How to consume Vegetable Curry, White Rice without glucose spikes

Portion Control

Reduce the portion size of the white rice and vegetable curry. This can help lower the overall carbohydrate intake and prevent a significant glucose spike.

Rice Alternatives

Substitute white rice with a whole grain or lower-impact option like barley, quinoa, or bulgur. These options can have a lesser impact on your blood sugar levels.

Add More Fiber

Incorporate more fiber-rich vegetables into your curry, such as spinach, broccoli, or lentils, which can help slow down the absorption of carbohydrates.

Include Protein

Add a source of lean protein to your meal, such as tofu, chicken breast, or chickpeas.

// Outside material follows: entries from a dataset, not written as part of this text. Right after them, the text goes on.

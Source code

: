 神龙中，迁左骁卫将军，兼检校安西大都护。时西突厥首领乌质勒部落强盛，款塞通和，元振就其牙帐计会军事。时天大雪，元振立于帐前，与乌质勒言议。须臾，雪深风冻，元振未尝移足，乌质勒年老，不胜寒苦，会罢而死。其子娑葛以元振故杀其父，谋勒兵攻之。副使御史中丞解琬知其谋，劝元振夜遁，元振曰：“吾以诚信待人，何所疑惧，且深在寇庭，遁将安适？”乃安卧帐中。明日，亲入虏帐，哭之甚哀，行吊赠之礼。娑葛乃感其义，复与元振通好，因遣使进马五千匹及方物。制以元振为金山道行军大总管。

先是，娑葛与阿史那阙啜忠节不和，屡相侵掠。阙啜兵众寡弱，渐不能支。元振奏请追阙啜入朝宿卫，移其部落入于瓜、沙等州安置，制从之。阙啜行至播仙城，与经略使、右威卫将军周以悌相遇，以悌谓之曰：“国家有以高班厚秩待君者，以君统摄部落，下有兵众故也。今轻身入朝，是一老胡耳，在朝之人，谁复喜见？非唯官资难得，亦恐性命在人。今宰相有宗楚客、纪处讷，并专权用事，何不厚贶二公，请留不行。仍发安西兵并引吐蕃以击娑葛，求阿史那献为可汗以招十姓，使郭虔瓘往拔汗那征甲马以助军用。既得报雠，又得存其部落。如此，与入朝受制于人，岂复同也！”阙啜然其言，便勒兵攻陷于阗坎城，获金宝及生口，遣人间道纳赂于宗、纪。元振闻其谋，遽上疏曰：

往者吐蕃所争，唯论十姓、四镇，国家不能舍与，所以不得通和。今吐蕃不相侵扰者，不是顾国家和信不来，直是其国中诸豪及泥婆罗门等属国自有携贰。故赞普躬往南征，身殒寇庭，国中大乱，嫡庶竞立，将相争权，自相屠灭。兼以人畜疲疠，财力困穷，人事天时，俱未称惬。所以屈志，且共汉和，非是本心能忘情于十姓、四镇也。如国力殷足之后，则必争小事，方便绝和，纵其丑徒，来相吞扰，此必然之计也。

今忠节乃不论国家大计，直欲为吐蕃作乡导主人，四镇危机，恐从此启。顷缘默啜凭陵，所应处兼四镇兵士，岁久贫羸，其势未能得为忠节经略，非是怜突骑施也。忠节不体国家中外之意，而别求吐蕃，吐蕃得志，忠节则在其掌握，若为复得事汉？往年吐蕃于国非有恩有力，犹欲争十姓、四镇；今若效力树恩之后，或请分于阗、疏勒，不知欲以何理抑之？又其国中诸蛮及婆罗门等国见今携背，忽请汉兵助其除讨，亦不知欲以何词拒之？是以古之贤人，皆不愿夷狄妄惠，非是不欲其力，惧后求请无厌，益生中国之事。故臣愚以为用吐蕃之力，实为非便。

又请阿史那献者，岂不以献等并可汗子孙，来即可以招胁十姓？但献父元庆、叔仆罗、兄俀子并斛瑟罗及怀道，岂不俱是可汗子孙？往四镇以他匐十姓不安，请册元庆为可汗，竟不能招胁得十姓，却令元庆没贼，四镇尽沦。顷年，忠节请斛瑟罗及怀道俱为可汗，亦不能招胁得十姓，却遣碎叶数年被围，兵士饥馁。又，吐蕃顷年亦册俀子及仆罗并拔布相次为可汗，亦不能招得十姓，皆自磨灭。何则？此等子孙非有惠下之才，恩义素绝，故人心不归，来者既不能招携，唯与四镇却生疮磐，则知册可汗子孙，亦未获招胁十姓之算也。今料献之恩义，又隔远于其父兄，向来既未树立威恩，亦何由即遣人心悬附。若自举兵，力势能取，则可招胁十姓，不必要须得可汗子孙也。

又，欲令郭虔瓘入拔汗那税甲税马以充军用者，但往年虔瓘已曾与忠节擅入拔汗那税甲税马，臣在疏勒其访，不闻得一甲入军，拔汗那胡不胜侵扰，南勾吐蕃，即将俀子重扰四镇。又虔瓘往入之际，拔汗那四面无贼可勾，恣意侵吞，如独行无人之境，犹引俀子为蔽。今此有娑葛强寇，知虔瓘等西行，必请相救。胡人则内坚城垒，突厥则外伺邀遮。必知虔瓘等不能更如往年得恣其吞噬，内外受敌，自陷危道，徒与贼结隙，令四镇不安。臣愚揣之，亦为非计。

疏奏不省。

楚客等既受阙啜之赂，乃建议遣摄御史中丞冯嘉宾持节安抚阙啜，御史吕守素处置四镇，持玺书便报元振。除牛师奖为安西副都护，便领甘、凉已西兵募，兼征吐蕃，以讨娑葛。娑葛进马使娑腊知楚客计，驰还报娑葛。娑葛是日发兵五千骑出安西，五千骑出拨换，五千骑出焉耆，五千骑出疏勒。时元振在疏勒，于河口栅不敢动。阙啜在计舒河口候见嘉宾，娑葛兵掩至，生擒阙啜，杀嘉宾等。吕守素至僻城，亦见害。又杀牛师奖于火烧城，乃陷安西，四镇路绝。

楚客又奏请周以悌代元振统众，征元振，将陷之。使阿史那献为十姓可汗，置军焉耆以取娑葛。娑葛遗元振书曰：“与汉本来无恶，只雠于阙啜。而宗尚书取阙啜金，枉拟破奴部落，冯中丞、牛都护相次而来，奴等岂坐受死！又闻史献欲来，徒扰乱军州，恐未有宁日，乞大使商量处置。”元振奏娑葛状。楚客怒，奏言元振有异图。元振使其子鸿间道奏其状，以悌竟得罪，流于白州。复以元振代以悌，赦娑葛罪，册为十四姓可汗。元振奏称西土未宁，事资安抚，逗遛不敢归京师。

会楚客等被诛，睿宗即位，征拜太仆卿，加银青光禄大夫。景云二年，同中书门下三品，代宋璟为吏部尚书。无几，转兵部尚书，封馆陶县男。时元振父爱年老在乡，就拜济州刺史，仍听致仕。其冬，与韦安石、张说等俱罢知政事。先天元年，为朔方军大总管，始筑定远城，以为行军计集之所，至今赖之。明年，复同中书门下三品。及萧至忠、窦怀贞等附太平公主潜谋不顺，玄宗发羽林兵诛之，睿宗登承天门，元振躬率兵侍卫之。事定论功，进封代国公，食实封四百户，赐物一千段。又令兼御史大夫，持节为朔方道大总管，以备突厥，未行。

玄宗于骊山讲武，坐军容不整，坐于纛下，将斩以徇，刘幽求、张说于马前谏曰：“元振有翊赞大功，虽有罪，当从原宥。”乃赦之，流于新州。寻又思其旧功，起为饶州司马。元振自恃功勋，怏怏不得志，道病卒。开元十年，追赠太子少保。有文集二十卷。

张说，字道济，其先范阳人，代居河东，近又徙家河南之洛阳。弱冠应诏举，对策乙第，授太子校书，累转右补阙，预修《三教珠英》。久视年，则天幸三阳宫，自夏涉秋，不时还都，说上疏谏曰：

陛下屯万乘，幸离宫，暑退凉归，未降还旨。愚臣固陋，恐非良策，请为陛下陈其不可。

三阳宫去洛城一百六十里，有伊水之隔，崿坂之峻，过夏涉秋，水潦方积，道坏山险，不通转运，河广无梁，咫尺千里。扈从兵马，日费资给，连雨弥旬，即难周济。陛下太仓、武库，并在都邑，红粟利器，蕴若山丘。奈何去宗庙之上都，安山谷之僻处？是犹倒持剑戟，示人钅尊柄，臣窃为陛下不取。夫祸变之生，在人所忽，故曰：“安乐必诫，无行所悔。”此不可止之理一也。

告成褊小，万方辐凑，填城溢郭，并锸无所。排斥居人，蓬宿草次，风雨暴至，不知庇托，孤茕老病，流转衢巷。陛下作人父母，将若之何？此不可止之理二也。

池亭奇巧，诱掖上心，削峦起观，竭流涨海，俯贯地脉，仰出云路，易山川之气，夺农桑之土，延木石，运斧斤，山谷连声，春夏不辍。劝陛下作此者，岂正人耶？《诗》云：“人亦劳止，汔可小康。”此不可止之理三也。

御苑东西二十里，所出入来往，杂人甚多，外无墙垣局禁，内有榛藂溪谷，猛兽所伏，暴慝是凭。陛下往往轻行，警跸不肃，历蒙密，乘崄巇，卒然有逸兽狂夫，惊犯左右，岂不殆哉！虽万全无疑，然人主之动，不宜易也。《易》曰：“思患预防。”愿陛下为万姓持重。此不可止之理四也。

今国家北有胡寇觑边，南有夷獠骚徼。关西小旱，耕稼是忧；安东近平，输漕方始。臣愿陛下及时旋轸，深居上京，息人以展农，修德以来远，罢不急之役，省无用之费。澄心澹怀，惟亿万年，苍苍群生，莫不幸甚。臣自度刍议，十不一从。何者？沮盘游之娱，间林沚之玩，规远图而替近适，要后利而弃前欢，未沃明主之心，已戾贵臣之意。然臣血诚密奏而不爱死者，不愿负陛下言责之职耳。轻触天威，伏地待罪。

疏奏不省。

Protein can help stabilize blood sugar levels.

Healthy Fats

Include a small amount of healthy fats, like a sprinkle of nuts or seeds (e.g., almonds or chia seeds) or a drizzle of olive oil. This can help slow digestion and glucose absorption.

Pre-Meal Snack

Consider eating a small, balanced snack, such as a handful of nuts or a piece of cheese, before having your curry and rice. This can help moderate the blood sugar response.

Vinegar Addition

Adding a splash of vinegar or lemon juice to your curry can help reduce the spike in glucose levels.

Balanced Meal Composition

Pair your meal with a side salad or a plate of non-starchy vegetables to add volume and nutrients without excess carbohydrates.

Hydration

Drink water before and during your meal. Staying hydrated can aid digestion and help in the regulation of blood sugar levels.

Physical Activity

Engage in light physical activity, such as a short walk, after your meal to help your body use up the glucose more efficiently.